One thing I've grown to appreciate is simplified and basically wrong understandings of marxism. I've come to slowly understand the immense value these concepts have in bridging knowledge in the mind of the learner. For example, conflating price and value is entirely fine at first. The next step is to explain why that conflation is not correct, and present a more nuanced and concrete form.
I realize marxism is much more read than hegel, and it is also much more easier to understand than hegel. I mean, ffs, for a beginner, all the prefaces to Capital are like a nice stroll in the park, while the preface to Phenomenology is like snorting glass.
It also doesn't help that marxists usually ignore Hegel, despite being such an important part of marxism. Marx famously states that he put Hegel's system on its feet, but more recent readings of Hegel argue that perhaps Marx was putting 18th century Hegel on its feet, and that the differences between the two are not immensely significant (besides their areas of research).
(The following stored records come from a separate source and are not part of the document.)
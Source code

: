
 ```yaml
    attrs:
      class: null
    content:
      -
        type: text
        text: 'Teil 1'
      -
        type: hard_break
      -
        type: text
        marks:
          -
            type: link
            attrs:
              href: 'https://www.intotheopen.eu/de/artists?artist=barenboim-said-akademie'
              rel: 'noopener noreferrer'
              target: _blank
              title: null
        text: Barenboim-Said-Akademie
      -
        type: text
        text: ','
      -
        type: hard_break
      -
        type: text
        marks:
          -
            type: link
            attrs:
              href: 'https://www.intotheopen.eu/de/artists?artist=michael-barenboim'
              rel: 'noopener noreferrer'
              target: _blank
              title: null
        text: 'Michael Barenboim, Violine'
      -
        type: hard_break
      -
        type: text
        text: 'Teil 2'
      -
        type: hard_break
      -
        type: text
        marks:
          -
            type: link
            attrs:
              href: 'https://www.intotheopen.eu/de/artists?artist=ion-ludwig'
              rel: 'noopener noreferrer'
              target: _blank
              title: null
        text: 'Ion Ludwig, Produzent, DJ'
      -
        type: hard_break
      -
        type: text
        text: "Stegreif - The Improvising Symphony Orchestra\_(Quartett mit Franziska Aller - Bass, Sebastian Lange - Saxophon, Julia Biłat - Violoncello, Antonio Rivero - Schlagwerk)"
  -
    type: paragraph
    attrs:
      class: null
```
In my brief studies of Hegel, I genuinely feel that a new toolset has been unlocked, and I can now follow marxist arguments much more easily because I can now think in new ways. This is coming from a person who is not a scholar, nor a theory chad. I am a beginner and a *borderline illiterate*. I contend that my ignorance of Hegel (made worse by Cockshott's naive recommendation of staying ignorant by disregarding Hegel) has been a serious handicap in understanding marxist thought beyond the details of the economic theory. In other words, by not understanding Hegelianism, I have been limiting myself to understanding the results of economic research done by Marx, without really understanding how things fit together, or how I might use this myself as everyday tools for thinking.
Because of this, I believe part of our duty to other leftists on /leftypol/ is to make Hegelianism digestible and encourage others to broaden their horizons beyond pure economic matters and cybernetic world building.